The 1993 Religious Freedom Restoration Act is one of the more interesting federal laws of the past few decades. What makes it so is the shifting nature of its political implications.
When it was almost unanimously passed by Congress and signed into law by President Bill Clinton, it was viewed as a liberal bill, and a rebuke to a Supreme Court decision written by Justice Antonin Scalia that allowed Native Americans to be punished for using peyote in a religious ritual. Today, it is most often invoked to protect Christian small business owners from forced participation in gay weddings.
Another interesting point, that is perhaps just a function of them being so old, is that both the leaders in the polls for the Democratic nomination, Joe Biden and Bernie Sanders, voted for the bill. RFRA was sponsored in the House of Representatives by a young New York congressman named Chuck Schumer, and in the Senate it was sponsored by Ted Kennedy. It is an ingenious little piece of legislation with two major planks.
First, it establishes that if the government is going to compel a person to violate his religious beliefs, it must have a reasonable interest in doing so. Second, and more importantly, once that interest is established, the government must find the least restrictive means possible to achieve that interest. That is to say, government must achieve its goal in the way that least burdens individuals and the practice of their religious beliefs.

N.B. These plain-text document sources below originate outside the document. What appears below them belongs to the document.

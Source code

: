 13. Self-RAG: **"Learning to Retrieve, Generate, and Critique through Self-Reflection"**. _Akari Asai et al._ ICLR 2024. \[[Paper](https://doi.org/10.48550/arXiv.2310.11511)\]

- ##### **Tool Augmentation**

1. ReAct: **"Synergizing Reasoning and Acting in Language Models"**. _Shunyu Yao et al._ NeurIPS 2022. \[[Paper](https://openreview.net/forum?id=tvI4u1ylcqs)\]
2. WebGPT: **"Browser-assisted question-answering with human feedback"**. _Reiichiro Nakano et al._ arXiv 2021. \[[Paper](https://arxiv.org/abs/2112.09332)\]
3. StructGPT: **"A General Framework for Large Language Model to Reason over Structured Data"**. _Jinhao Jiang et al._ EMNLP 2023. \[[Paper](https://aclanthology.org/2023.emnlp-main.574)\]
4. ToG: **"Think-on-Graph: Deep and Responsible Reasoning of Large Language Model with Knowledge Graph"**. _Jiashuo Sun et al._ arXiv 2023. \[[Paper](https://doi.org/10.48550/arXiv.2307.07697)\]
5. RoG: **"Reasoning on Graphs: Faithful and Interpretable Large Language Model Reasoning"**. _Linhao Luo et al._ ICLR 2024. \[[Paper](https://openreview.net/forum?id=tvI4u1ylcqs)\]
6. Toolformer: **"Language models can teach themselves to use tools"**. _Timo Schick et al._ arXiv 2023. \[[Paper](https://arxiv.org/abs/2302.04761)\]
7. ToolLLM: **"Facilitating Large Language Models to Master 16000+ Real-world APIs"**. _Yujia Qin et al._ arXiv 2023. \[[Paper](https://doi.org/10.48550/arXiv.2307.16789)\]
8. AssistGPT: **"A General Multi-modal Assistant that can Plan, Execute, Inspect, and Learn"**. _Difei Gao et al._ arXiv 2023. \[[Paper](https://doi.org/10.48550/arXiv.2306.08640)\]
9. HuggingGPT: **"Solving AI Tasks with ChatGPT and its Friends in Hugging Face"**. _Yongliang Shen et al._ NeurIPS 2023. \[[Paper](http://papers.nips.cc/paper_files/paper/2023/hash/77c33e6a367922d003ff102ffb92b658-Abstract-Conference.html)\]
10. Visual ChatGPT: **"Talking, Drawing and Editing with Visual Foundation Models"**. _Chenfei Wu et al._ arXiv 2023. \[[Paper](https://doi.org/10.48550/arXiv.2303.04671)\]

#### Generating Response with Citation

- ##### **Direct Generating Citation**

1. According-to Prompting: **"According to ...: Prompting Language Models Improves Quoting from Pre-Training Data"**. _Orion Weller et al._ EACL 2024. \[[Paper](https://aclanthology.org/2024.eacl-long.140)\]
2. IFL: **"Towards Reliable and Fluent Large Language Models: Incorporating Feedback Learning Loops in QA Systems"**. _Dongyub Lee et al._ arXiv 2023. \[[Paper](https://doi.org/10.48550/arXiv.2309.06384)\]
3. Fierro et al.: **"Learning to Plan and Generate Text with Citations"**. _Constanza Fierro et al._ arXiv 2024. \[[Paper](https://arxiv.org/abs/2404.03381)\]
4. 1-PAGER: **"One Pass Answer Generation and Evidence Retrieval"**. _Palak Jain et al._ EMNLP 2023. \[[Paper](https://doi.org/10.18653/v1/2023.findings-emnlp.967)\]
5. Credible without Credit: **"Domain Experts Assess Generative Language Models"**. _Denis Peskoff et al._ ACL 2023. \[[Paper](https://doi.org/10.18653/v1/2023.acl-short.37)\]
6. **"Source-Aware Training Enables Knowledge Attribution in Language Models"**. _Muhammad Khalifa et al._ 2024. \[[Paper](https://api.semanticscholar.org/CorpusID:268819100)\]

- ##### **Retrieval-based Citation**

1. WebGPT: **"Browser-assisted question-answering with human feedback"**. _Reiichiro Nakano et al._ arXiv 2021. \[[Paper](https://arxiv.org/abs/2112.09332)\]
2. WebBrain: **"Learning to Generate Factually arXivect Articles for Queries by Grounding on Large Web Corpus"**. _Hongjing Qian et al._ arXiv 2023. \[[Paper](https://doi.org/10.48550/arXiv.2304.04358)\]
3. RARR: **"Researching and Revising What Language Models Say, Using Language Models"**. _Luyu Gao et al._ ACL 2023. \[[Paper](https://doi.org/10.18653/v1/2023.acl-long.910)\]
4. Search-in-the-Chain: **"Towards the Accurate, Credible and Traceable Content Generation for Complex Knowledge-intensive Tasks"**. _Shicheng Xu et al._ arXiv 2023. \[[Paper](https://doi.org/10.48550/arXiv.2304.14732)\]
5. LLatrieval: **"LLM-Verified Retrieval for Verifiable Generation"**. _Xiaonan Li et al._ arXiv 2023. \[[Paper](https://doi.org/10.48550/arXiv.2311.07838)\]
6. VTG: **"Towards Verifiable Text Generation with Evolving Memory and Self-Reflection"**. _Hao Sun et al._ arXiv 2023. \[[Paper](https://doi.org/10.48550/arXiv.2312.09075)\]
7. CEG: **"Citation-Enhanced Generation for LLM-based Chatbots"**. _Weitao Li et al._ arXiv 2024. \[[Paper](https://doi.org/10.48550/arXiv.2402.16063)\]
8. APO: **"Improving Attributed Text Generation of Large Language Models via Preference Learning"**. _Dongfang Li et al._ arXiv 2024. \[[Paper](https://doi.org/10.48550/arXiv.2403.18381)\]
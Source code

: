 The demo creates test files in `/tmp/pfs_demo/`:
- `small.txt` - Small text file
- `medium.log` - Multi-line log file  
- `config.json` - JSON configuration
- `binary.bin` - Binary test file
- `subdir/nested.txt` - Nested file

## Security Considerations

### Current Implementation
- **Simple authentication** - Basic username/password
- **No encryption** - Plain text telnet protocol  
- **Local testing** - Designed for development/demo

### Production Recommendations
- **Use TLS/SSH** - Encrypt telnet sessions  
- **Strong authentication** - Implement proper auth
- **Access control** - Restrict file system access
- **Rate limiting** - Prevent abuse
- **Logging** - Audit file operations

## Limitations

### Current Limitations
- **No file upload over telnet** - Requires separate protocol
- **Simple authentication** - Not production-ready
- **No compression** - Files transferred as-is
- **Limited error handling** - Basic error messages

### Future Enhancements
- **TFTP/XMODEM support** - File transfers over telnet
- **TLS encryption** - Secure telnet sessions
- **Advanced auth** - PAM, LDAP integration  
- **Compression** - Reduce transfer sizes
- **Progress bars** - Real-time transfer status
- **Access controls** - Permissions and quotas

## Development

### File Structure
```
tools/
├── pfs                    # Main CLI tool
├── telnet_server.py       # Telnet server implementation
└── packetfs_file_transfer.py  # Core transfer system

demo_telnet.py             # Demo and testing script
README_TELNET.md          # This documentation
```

In 1993, this was a pretty easy bill for liberals to latch onto and support. After all, it was a bill meant to protect Native Americans from intrusive government action prohibiting their religious practices. It is unlikely that at the time anybody foresaw a situation in which RFRA would be used to protect Christians from forced participation in gay weddings. Generally speaking, at the time, the right of Christians to practice their religious beliefs was just assumed.
But the times, they are a changin’. Although the federal RFRA law does not apply to states, several states adopted their own versions. So across the country, both in state and federal matters, some of the religiously observant have these laws in their back pockets when the state tries to make them “bake the cake” or “take the photo.”
When it is demanded that a Christian, Muslim, Jewish, or any other observant person of faith who owns a bakery or photography business participate in a same-sex wedding, the two planks come into play. Does the state have an interest in making sure gay couples can get wedding cakes and photos? Sure. Is forcing people with religious objections to do it when others with no such objections are happy to do it the least restrictive way to achieve the goal? No. Pretty cut and dry.
But that leaves us with the question of Biden and Sanders. It’s not 1993 anymore. That’s a shame, but it is what it is. Do Biden and Sanders still stand by the idea that the government should go out of its way to not compel people to violate their religious beliefs? Do they still hold that, to whatever extent possible, the state should not compel Americans to violate their religious beliefs?
For the younger candidates, so far drowning in the single-digit territory in the polls, this is not a liability. They did not cast votes for RFRA. I mean, one of them was in middle school when it passed. But what role, if any, should religious liberty play in the Democratic primary? Or the general election?
At first glance one would imagine that Biden, who has been defending a whole host of 1990s policies that progressives poo poo of late, not least of all his crime bill, might defend his support of RFRA. For Sanders, it’s a different matter. In 2016 he did distance himself from the idea that the government can’t force people to violate their religious beliefs. But as these two old guys take center stage in the Democratic primary, might religious freedom become an issue for them?
Don’t count on it. But it’s out there. Biden has clearly come to believe that the rest of the Democratic field is running way too far to the left. Bernie kind of has no choice on that — he is, after all, a socialist — but Biden can shore up some support with religious voters by simply affirming what he already once voted for. And it’s hard to see why he wouldn’t do it.